[Items from a data source]
■ ■ ■ ■
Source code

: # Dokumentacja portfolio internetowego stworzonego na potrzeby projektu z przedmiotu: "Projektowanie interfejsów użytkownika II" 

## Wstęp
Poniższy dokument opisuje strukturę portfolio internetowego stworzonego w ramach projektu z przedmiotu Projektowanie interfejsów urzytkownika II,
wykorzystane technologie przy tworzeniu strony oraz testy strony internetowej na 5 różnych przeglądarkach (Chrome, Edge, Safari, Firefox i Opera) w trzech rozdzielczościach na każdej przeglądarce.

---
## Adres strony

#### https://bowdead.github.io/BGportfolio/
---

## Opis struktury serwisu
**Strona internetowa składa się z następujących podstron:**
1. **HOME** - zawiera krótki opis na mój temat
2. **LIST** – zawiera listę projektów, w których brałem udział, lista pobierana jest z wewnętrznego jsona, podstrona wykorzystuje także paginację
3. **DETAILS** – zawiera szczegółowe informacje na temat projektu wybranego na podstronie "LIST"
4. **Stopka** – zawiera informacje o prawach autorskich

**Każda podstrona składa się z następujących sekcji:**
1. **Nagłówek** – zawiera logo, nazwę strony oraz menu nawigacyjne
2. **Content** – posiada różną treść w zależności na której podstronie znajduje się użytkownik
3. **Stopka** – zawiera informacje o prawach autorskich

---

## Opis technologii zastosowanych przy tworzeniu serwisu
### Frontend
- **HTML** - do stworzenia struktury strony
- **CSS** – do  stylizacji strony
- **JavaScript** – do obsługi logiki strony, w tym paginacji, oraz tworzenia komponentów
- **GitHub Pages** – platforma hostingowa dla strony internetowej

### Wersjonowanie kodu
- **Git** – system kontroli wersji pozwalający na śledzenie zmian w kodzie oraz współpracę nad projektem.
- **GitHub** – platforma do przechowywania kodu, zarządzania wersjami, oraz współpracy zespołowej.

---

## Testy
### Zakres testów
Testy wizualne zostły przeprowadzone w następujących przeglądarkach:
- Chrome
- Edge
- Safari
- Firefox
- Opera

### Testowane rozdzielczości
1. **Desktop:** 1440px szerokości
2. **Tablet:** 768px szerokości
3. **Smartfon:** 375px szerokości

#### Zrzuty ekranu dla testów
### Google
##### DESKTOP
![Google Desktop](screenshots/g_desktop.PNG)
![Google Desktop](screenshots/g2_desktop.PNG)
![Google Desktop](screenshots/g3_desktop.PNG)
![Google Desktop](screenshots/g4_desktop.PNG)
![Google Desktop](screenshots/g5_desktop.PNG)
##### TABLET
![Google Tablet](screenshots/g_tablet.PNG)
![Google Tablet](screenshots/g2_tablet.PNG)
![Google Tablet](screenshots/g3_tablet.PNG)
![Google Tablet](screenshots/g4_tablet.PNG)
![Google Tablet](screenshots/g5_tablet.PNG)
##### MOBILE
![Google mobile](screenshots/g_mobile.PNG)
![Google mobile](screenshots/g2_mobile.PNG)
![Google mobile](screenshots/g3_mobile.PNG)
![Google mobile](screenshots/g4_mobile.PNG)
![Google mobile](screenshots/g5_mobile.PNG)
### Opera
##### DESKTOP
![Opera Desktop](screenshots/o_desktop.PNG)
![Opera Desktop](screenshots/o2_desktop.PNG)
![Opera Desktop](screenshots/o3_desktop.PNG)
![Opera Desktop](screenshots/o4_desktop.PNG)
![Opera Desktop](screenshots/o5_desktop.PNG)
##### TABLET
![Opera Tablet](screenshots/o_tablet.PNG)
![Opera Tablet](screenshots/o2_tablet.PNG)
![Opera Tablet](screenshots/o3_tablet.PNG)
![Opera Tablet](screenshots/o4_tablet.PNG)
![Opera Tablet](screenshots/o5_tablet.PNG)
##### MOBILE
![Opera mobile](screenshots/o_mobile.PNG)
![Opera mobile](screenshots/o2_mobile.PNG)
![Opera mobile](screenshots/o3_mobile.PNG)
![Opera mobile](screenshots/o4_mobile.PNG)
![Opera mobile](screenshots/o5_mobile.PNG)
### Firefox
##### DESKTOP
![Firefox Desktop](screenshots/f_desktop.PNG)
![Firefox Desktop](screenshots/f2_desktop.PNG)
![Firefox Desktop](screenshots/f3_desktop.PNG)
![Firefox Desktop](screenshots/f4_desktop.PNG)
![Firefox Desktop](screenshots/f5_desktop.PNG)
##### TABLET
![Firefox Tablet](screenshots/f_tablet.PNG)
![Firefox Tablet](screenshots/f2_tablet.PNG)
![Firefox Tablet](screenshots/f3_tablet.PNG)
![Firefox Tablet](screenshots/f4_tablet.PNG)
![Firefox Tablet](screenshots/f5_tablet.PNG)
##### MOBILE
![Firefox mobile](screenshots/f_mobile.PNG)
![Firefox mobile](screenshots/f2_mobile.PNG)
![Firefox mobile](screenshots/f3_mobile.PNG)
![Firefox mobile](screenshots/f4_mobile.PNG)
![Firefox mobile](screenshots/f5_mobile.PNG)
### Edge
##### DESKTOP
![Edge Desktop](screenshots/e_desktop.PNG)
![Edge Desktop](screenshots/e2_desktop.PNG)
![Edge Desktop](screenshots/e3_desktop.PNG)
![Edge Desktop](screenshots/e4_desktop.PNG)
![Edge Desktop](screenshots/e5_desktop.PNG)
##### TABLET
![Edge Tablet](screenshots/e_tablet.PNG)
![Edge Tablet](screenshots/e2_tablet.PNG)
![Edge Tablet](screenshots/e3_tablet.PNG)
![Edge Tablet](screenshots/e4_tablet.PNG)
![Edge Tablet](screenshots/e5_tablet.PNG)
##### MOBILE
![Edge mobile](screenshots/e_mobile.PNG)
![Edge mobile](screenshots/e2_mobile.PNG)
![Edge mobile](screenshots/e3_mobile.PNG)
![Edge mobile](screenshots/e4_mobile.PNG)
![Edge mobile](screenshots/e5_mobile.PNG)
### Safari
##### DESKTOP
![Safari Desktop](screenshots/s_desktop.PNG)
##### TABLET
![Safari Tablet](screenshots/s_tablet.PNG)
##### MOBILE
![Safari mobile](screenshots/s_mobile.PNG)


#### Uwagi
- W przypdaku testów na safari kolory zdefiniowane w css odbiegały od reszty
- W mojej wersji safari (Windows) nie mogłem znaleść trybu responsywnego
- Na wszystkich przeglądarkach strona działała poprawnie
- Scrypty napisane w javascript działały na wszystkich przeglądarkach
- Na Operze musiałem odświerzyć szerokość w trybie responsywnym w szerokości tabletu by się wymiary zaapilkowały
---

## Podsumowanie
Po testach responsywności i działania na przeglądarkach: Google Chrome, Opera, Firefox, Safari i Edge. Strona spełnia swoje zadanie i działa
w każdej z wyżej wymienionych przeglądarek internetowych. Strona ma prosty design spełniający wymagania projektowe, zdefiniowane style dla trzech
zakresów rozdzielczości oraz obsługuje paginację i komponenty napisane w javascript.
■ ■ ■ ■
• Exercise: Every line above should be transcribed exactly.

• Result:
Source code

: # Dokumentacja portfolio internetowego stworzonego na potrzeby projektu z przedmiotu: "Projektowanie interfejsów użytkownika II" 

## Wstęp
Poniższy dokument opisuje strukturę portfolio internetowego stworzonego w ramach projektu z przedmiotu Projektowanie interfejsów urzytkownika II,
wykorzystane technologie przy tworzeniu strony oraz testy strony internetowej na 5 różnych przeglądarkach (Chrome, Edge, Safari, Firefox i Opera) w trzech rozdzielczościach na każdej przeglądarce.

---
## Adres strony

#### https://bowdead.github.io/BGportfolio/
---

## Opis struktury serwisu
**Strona internetowa składa się z następujących podstron:**
1. **HOME** - zawiera krótki opis na mój temat
2. **LIST** – zawiera listę projektów, w których brałem udział, lista pobierana jest z wewnętrznego jsona, podstrona wykorzystuje także paginację
3. **DETAILS** – zawiera szczegółowe informacje na temat projektu wybranego na podstronie "LIST"
4. **Stopka** – zawiera informacje o prawach autorskich

**Każda podstrona składa się z następujących sekcji:**
1. **Nagłówek** – zawiera logo, nazwę strony oraz menu nawigacyjne
2. **Content** – posiada różną treść w zależności na której podstronie znajduje się użytkownik
3. **Stopka** – zawiera informacje o prawach autorskich

---

## Opis technologii zastosowanych przy tworzeniu serwisu
### Frontend
- **HTML** - do stworzenia struktury strony
- **CSS** – do  stylizacji strony
- **JavaScript** – do obsługi logiki strony, w tym paginacji, oraz tworzenia komponentów
- **GitHub Pages** – platforma hostingowa dla strony internetowej

### Wersjonowanie kodu
- **Git** – system kontroli wersji pozwalający na śledzenie zmian w kodzie oraz współpracę nad projektem.
- **GitHub** – platforma do przechowywania kodu, zarządzania wersjami, oraz współpracy zespołowej.

---

## Testy
### Zakres testów
Testy wizualne zostły przeprowadzone w następujących przeglądarkach:
- Chrome
- Edge
- Safari
- Firefox
- Opera

### Testowane rozdzielczości
1. **Desktop:** 1440px szerokości
2. **Tablet:** 768px szerokości
3. **Smartfon:** 375px szerokości

#### Zrzuty ekranu dla testów
### Google
##### DESKTOP
![Google Desktop](screenshots/g_desktop.PNG)
![Google Desktop](screenshots/g2_desktop.PNG)
![Google Desktop](screenshots/g3_desktop.PNG)
![Google Desktop](screenshots/g4_desktop.PNG)
![Google Desktop](screenshots/g5_desktop.PNG)
##### TABLET
![Google Tablet](screenshots/g_tablet.PNG)
![Google Tablet](screenshots/g2_tablet.PNG)
![Google Tablet](screenshots/g3_tablet.PNG)
![Google Tablet](screenshots/g4_tablet.PNG)
![Google Tablet](screenshots/g5_tablet.PNG)
##### MOBILE
![Google mobile](screenshots/g_mobile.PNG)
![Google mobile](screenshots/g2_mobile.PNG)
![Google mobile](screenshots/g3_mobile.PNG)
![Google mobile](screenshots/g4_mobile.PNG)
![Google mobile](screenshots/g5_mobile.PNG)
### Opera
##### DESKTOP
![Opera Desktop](screenshots/o_desktop.PNG)
![Opera Desktop](screenshots/o2_desktop.PNG)
![Opera Desktop](screenshots/o3_desktop.PNG)
![Opera Desktop](screenshots/o4_desktop.PNG)
![Opera Desktop](screenshots/o5_desktop.PNG)
##### TABLET
![Opera Tablet](screenshots/o_tablet.PNG)
![Opera Tablet](screenshots/o2_tablet.PNG)
![Opera Tablet](screenshots/o3_tablet.PNG)
![Opera Tablet](screenshots/o4_tablet.PNG)
![Opera Tablet](screenshots/o5_tablet.PNG)
##### MOBILE
![Opera mobile](screenshots/o_mobile.PNG)
![Opera mobile](screenshots/o2_mobile.PNG)
![Opera mobile](screenshots/o3_mobile.PNG)
![Opera mobile](screenshots/o4_mobile.PNG)
![Opera mobile](screenshots/o5_mobile.PNG)
### Firefox
##### DESKTOP
![Firefox Desktop](screenshots/f_desktop.PNG)
![Firefox Desktop](screenshots/f2_desktop.PNG)
![Firefox Desktop](screenshots/f3_desktop.PNG)
![Firefox Desktop](screenshots/f4_desktop.PNG)
![Firefox Desktop](screenshots/f5_desktop.PNG)
##### TABLET
![Firefox Tablet](screenshots/f_tablet.PNG)
![Firefox Tablet](screenshots/f2_tablet.PNG)
![Firefox Tablet](screenshots/f3_tablet.PNG)
![Firefox Tablet](screenshots/f4_tablet.PNG)
![Firefox Tablet](screenshots/f5_tablet.PNG)
##### MOBILE
![Firefox mobile](screenshots/f_mobile.PNG)
![Firefox mobile](screenshots/f2_mobile.PNG)
![Firefox mobile](screenshots/f3_mobile.PNG)
![Firefox mobile](screenshots/f4_mobile.PNG)
![Firefox mobile](screenshots/f5_mobile.PNG)
### Edge
##### DESKTOP
![Edge Desktop](screenshots/e_desktop.PNG)
![Edge Desktop](screenshots/e2_desktop.PNG)
![Edge Desktop](screenshots/e3_desktop.PNG)
![Edge Desktop](screenshots/e4_desktop.PNG)
![Edge Desktop](screenshots/e5_desktop.PNG)
##### TABLET
![Edge Tablet](screenshots/e_tablet.PNG)
![Edge Tablet](screenshots/e2_tablet.PNG)
![Edge Tablet](screenshots/e3_tablet.PNG)
![Edge Tablet](screenshots/e4_tablet.PNG)
![Edge Tablet](screenshots/e5_tablet.PNG)
##### MOBILE
![Edge mobile](screenshots/e_mobile.PNG)
![Edge mobile](screenshots/e2_mobile.PNG)
![Edge mobile](screenshots/e3_mobile.PNG)
![Edge mobile](screenshots/e4_mobile.PNG)
![Edge mobile](screenshots/e5_mobile.PNG)
### Safari
##### DESKTOP
![Safari Desktop](screenshots/s_desktop.PNG)
##### TABLET
![Safari Tablet](screenshots/s_tablet.PNG)
##### MOBILE
![Safari mobile](screenshots/s_mobile.PNG)


#### Uwagi
- W przypdaku testów na safari kolory zdefiniowane w css odbiegały od reszty
- W mojej wersji safari (Windows) nie mogłem znaleść trybu responsywnego
- Na wszystkich przeglądarkach strona działała poprawnie
- Scrypty napisane w javascript działały na wszystkich przeglądarkach
- Na Operze musiałem odświerzyć szerokość w trybie responsywnym w szerokości tabletu by się wymiary zaapilkowały
---

## Podsumowanie
Po testach responsywności i działania na przeglądarkach: Google Chrome, Opera, Firefox, Safari i Edge. Strona spełnia swoje zadanie i działa
w każdej z wyżej wymienionych przeglądarek internetowych. Strona ma prosty design spełniający wymagania projektowe, zdefiniowane style dla trzech
zakresów rozdzielczości oraz obsługuje paginację i komponenty napisane w javascript.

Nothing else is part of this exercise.